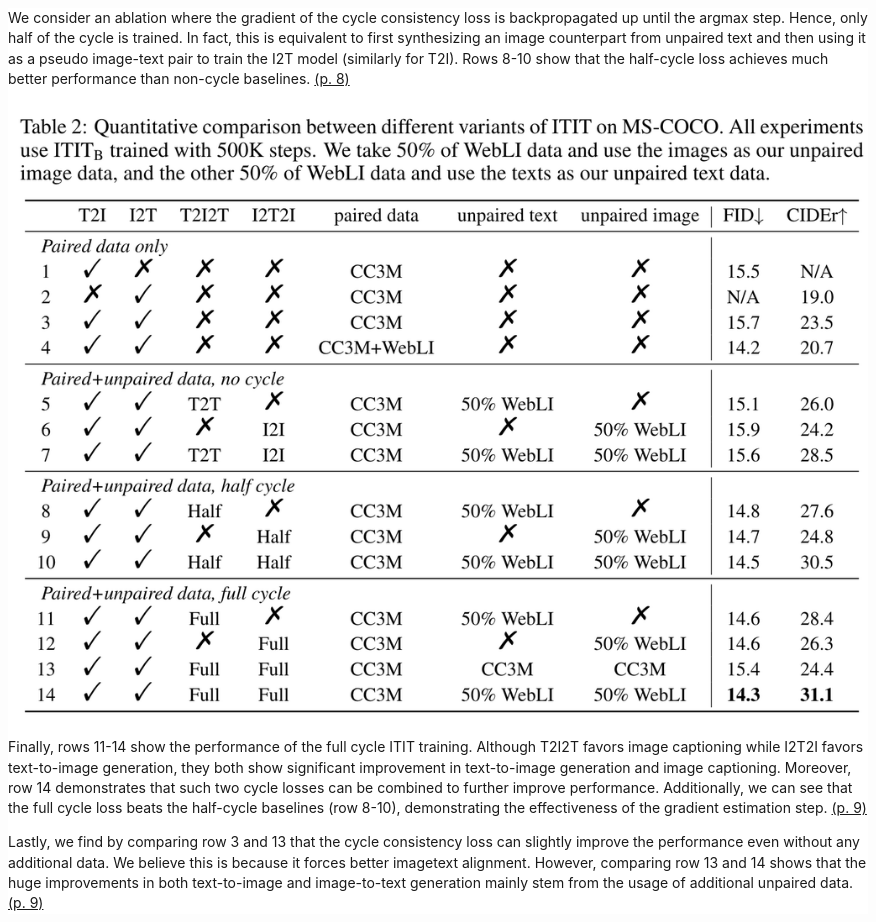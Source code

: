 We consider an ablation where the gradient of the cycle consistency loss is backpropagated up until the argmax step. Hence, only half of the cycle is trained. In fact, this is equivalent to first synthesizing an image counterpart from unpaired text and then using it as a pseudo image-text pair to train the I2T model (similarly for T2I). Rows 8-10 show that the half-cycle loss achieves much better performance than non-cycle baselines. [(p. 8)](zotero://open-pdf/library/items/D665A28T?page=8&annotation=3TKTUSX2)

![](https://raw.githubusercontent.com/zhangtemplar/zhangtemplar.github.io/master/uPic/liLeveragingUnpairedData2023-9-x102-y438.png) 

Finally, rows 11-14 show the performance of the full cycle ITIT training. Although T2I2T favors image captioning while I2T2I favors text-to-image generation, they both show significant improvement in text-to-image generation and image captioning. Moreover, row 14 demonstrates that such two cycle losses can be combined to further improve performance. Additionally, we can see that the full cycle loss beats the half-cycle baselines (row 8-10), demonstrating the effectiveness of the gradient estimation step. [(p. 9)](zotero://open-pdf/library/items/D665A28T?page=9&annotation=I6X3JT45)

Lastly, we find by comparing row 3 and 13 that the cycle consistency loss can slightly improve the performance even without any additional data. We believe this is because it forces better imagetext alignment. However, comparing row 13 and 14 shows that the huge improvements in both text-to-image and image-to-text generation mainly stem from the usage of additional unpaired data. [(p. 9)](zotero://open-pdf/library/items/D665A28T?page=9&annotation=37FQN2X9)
------------------------------------------------------------
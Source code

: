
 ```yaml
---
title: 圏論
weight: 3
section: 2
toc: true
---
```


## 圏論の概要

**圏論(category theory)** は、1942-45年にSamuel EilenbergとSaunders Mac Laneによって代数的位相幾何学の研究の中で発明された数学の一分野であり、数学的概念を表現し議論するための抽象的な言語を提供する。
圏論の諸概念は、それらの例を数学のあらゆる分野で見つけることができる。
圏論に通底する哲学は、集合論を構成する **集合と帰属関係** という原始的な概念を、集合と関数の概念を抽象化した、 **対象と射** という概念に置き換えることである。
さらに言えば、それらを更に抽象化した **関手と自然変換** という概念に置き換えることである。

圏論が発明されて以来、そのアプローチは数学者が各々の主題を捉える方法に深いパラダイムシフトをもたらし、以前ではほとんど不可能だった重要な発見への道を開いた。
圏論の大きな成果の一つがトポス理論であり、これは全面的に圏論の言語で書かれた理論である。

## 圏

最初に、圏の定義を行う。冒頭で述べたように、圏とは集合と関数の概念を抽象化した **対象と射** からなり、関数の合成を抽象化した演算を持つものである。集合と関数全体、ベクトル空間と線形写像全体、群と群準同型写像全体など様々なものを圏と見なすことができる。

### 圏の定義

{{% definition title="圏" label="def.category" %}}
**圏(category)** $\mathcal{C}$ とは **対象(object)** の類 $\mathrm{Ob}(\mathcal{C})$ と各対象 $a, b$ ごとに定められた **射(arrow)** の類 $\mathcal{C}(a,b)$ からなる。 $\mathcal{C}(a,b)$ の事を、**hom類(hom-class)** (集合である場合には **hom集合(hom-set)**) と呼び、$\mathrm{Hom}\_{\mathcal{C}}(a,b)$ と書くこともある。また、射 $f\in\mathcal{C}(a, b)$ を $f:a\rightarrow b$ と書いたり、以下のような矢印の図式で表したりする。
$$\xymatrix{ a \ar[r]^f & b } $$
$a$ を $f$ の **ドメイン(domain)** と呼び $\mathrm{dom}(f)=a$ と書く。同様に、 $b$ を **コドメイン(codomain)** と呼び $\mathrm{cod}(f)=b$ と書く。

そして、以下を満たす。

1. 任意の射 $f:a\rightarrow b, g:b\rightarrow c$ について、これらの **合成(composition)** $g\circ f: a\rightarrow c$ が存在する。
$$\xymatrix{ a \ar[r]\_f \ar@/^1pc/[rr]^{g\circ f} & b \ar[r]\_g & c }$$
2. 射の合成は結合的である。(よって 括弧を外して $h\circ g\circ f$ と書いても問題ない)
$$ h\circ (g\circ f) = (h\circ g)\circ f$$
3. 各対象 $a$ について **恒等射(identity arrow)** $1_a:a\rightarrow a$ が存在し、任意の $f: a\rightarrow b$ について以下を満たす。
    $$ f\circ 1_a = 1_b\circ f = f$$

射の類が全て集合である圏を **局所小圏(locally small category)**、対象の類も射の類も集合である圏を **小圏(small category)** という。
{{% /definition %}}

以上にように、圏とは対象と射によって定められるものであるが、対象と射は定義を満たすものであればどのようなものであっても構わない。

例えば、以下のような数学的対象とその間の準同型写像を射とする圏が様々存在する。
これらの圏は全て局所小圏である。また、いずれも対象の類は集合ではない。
------------------------------------------------------------
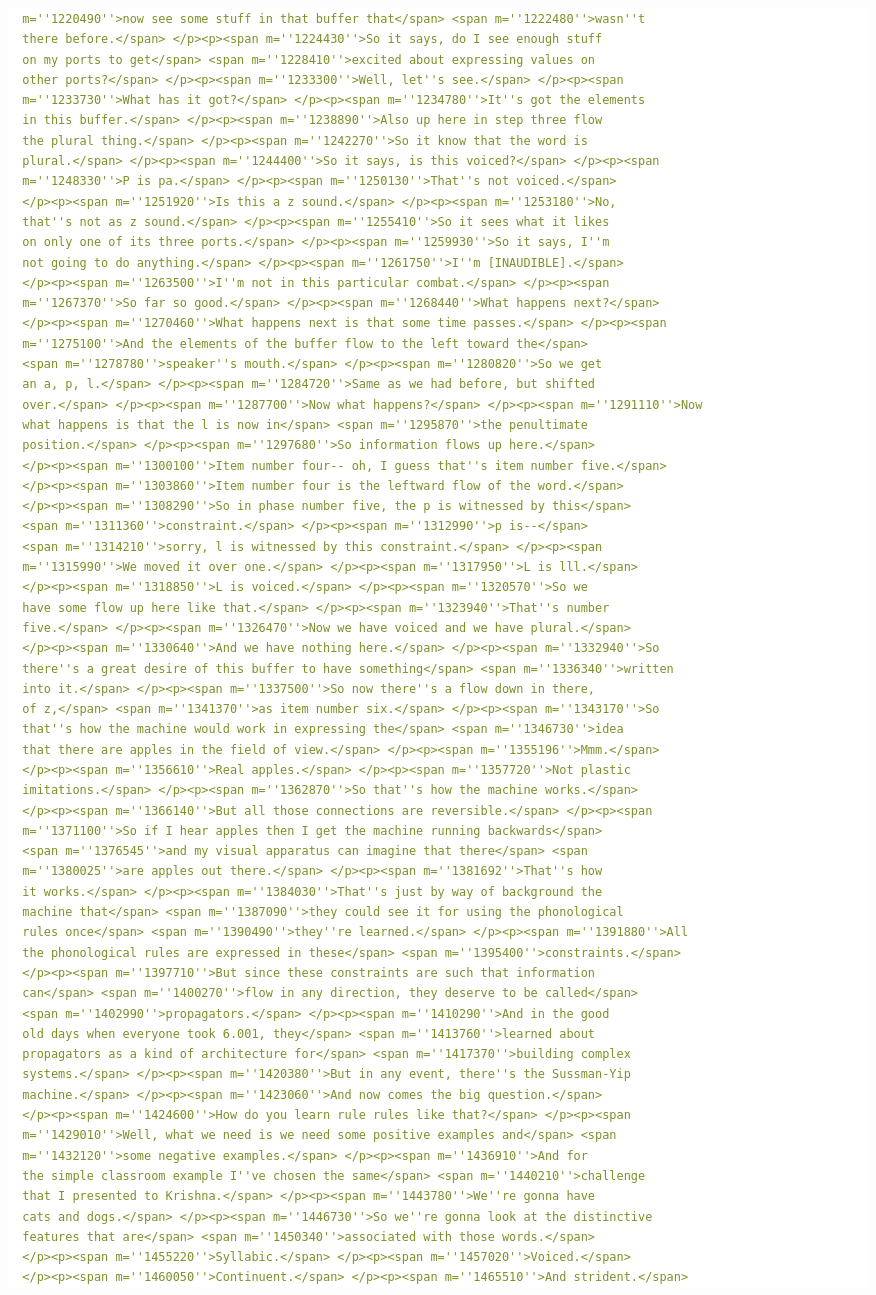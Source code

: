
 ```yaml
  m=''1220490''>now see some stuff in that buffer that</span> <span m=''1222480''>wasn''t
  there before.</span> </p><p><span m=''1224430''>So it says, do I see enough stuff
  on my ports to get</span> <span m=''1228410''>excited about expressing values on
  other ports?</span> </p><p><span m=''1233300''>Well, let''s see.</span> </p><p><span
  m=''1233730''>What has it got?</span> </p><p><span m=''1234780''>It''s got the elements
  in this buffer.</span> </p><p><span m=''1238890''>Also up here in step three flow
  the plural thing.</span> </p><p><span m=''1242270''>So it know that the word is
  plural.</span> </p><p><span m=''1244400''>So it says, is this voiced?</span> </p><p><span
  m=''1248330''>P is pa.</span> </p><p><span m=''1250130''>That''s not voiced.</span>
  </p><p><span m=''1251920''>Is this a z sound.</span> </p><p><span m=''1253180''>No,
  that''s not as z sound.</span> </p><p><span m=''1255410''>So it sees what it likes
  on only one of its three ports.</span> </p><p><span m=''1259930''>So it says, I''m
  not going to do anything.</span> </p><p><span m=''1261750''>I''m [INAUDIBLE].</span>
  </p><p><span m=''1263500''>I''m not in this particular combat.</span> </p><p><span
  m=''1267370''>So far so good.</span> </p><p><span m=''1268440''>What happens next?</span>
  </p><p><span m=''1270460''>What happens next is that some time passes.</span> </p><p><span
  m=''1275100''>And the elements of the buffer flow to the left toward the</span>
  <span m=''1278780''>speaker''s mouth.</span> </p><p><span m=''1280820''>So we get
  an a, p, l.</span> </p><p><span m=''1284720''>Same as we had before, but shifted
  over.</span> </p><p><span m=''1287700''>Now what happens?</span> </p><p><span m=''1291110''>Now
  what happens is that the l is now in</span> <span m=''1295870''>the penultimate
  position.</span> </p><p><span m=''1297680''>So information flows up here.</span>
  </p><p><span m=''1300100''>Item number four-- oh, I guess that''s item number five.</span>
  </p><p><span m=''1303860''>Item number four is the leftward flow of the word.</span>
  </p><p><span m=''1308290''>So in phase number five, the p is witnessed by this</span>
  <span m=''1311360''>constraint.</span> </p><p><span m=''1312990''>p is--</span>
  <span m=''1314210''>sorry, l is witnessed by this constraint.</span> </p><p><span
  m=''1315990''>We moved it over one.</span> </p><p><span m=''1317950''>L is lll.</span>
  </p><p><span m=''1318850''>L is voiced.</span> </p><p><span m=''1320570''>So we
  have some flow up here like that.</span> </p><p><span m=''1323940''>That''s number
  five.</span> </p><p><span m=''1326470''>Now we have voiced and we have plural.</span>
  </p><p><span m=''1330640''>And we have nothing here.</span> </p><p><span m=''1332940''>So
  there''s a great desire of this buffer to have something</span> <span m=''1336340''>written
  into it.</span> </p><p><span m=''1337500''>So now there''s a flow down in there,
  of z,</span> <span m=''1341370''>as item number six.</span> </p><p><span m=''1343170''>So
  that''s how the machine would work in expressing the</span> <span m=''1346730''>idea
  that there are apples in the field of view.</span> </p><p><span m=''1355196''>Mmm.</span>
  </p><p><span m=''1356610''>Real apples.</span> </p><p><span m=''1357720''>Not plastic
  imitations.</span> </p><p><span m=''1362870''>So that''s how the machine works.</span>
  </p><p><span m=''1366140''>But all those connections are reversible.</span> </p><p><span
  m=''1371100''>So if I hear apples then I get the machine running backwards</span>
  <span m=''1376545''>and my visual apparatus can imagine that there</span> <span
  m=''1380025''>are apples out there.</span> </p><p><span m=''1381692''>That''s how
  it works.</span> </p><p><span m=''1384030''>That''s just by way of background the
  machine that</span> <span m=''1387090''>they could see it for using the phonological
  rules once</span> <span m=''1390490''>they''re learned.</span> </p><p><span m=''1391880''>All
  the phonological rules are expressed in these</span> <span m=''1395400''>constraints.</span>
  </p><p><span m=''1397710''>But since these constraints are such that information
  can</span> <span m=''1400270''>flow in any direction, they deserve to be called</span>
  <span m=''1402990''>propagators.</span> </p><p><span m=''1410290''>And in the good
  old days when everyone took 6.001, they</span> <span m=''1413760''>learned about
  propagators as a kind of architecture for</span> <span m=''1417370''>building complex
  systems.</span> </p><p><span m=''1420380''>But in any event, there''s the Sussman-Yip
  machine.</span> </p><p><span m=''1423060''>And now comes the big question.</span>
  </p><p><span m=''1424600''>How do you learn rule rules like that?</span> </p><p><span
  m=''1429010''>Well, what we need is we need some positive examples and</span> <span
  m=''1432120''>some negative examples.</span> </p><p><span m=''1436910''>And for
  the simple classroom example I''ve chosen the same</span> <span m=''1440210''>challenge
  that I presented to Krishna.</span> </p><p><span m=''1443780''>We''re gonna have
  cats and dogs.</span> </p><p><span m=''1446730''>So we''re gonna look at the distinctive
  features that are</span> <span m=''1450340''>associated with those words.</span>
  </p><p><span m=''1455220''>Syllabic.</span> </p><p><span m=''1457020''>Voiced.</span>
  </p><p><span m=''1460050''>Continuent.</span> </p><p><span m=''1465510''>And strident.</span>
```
------------------------------------------------------------
* [WHAT TO DO]
What lines in the data above contain the word "this"? Copy them all.

* [RESPONSE BOX]
: We consider an ablation where the gradient of the cycle consistency loss is backpropagated up until the argmax step. Hence, only half of the cycle is trained. In fact, this is equivalent to first synthesizing an image counterpart from unpaired text and then using it as a pseudo image-text pair to train the I2T model (similarly for T2I). Rows 8-10 show that the half-cycle loss achieves much better performance than non-cycle baselines. [(p. 8)](zotero://open-pdf/library/items/D665A28T?page=8&annotation=3TKTUSX2)
Lastly, we find by comparing row 3 and 13 that the cycle consistency loss can slightly improve the performance even without any additional data. We believe this is because it forces better imagetext alignment. However, comparing row 13 and 14 shows that the huge improvements in both text-to-image and image-to-text generation mainly stem from the usage of additional unpaired data. [(p. 9)](zotero://open-pdf/library/items/D665A28T?page=9&annotation=37FQN2X9)
  in this buffer.</span> </p><p><span m=''1238890''>Also up here in step three flow
  plural.</span> </p><p><span m=''1244400''>So it says, is this voiced?</span> </p><p><span
  </p><p><span m=''1251920''>Is this a z sound.</span> </p><p><span m=''1253180''>No,
  </p><p><span m=''1263500''>I''m not in this particular combat.</span> </p><p><span
  </p><p><span m=''1308290''>So in phase number five, the p is witnessed by this</span>
  <span m=''1314210''>sorry, l is witnessed by this constraint.</span> </p><p><span
  there''s a great desire of this buffer to have something</span> <span m=''1336340''>written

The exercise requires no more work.